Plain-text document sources
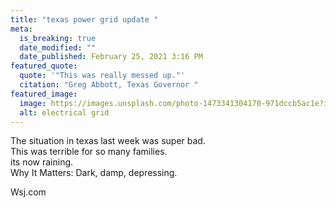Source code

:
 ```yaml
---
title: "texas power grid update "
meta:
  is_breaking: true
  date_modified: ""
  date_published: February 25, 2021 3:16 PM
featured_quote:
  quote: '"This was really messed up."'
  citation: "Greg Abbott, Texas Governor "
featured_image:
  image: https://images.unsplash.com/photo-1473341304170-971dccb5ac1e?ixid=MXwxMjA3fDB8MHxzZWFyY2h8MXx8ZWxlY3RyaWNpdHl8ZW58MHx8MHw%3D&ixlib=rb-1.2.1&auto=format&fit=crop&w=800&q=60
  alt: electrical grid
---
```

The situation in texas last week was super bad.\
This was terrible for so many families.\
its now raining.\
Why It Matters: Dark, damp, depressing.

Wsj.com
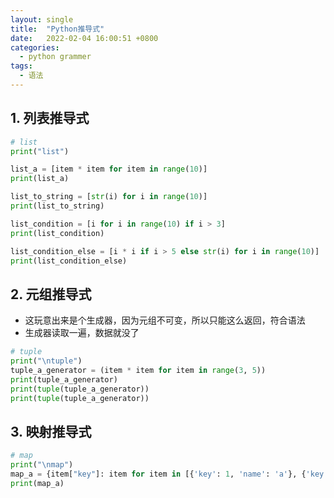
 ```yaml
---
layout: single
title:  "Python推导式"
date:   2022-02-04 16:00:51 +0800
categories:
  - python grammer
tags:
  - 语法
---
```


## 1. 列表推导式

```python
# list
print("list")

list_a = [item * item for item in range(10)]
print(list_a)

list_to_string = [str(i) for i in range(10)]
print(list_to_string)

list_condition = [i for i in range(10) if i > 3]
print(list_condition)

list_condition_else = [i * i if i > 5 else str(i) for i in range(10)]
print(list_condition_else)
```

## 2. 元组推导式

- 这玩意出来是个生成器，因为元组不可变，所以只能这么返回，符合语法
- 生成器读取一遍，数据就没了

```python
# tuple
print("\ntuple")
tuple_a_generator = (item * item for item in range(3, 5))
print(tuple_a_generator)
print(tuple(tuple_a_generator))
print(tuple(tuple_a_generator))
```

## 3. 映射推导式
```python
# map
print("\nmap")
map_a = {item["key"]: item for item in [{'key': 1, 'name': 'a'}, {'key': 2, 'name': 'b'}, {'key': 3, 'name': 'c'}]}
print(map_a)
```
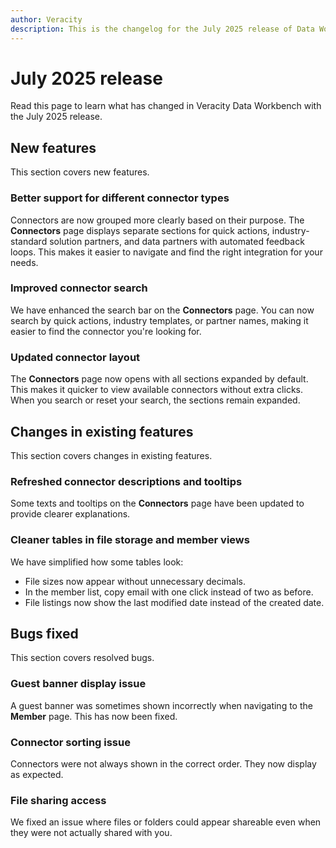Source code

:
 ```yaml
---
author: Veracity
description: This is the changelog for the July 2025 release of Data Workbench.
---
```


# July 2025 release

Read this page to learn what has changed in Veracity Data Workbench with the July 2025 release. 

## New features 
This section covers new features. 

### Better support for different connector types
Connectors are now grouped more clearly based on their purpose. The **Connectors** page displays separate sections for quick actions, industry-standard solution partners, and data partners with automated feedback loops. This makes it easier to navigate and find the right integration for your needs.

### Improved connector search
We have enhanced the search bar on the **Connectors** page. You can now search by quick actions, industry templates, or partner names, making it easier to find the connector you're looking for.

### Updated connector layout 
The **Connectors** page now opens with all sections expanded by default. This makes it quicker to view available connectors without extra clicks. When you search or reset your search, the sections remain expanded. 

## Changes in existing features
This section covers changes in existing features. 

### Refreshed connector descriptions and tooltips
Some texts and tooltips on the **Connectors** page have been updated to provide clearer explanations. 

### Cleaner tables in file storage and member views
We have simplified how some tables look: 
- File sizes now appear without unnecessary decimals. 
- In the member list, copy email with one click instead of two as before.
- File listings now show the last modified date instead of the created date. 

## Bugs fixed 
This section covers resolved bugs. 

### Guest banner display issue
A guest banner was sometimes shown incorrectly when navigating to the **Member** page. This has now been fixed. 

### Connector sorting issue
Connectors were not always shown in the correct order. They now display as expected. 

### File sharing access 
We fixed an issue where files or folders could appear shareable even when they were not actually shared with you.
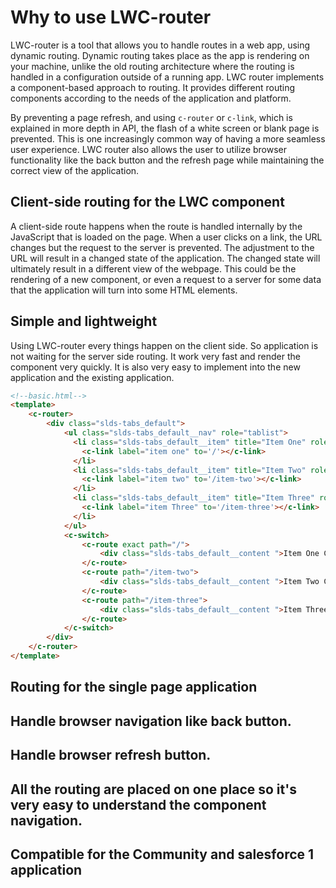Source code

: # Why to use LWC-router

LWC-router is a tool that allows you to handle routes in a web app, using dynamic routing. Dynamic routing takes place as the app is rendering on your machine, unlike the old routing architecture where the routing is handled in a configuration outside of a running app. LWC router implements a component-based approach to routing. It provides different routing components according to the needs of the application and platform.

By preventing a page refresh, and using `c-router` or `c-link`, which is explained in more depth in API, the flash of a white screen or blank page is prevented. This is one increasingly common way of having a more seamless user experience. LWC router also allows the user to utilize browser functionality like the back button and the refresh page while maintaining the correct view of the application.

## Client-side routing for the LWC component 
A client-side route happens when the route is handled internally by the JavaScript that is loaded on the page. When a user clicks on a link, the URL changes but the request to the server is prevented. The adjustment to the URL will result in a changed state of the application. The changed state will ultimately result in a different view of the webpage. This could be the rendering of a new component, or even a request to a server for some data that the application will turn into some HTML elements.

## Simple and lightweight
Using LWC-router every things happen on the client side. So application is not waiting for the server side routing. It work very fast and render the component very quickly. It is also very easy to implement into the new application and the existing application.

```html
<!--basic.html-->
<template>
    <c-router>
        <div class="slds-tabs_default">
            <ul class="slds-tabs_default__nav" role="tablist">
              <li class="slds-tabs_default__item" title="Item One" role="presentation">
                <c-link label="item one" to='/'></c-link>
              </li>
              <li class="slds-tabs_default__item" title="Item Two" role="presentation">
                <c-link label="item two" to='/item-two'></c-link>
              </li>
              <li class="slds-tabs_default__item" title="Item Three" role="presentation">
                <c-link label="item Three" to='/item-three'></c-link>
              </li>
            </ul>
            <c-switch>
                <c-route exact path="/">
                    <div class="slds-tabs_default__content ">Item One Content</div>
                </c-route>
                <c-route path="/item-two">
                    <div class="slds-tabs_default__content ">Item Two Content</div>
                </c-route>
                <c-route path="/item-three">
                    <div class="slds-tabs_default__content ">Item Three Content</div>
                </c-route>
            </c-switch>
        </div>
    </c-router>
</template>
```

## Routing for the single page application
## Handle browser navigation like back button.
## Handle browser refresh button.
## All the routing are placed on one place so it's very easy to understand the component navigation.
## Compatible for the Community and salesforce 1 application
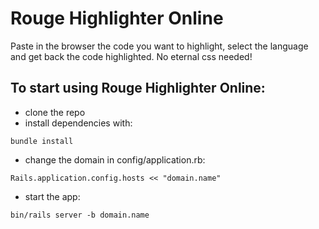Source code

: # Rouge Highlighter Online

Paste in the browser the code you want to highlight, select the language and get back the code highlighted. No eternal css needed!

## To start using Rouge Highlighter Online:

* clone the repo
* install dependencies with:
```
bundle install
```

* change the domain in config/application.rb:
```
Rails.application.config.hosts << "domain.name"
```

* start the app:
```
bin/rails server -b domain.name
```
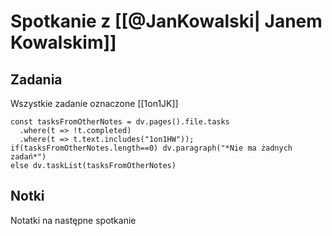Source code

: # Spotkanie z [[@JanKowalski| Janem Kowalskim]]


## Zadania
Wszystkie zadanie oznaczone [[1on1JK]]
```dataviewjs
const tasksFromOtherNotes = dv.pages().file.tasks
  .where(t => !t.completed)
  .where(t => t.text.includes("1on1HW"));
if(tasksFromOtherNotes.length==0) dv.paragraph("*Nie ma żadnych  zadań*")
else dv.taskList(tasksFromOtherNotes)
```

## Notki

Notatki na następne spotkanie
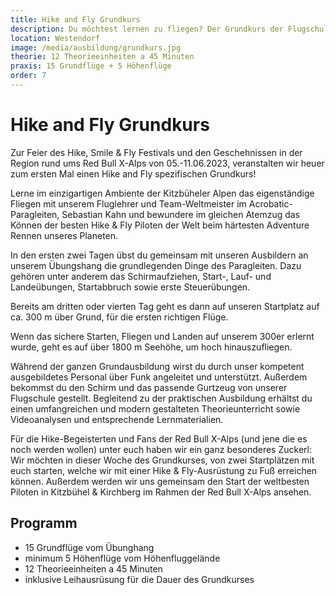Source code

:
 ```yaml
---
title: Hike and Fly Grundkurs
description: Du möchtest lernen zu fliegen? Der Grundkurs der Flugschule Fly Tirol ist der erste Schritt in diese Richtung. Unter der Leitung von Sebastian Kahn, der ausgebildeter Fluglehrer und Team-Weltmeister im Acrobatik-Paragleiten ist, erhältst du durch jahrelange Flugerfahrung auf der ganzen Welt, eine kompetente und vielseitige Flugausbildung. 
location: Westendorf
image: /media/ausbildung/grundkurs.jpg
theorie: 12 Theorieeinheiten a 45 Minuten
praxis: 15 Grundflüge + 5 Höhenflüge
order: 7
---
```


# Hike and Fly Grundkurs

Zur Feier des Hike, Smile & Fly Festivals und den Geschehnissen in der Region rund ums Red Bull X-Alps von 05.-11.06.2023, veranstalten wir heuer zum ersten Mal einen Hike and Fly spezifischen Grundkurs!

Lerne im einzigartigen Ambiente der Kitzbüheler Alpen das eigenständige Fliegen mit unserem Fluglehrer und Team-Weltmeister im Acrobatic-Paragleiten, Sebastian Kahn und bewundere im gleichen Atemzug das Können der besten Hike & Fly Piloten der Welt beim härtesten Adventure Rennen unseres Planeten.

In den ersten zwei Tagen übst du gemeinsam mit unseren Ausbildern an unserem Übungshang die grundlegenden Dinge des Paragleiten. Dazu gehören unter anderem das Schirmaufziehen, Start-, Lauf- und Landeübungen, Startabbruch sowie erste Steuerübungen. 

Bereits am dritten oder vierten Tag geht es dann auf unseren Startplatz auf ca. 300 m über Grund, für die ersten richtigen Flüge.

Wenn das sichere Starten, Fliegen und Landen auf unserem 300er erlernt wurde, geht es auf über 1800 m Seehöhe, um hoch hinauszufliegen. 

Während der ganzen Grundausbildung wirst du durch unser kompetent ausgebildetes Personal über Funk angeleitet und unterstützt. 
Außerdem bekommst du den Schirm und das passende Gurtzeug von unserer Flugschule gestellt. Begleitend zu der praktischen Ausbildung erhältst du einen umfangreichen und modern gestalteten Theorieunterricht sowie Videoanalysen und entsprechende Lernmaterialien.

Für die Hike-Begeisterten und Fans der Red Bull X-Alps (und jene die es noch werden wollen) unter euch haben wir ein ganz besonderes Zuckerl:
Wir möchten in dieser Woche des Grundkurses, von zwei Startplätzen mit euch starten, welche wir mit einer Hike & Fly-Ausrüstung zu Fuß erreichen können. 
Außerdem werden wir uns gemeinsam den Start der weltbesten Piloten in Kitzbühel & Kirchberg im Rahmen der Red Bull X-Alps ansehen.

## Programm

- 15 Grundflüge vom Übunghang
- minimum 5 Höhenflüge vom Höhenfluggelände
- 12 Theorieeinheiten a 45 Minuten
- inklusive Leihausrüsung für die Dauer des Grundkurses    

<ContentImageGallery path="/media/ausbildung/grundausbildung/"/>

What you should do:
Note down each line above where the word "without" occurs.

Written answer:
The **Connectors** page now opens with all sections expanded by default. This makes it quicker to view available connectors without extra clicks. When you search or reset your search, the sections remain expanded. 
- File sizes now appear without unnecessary decimals. 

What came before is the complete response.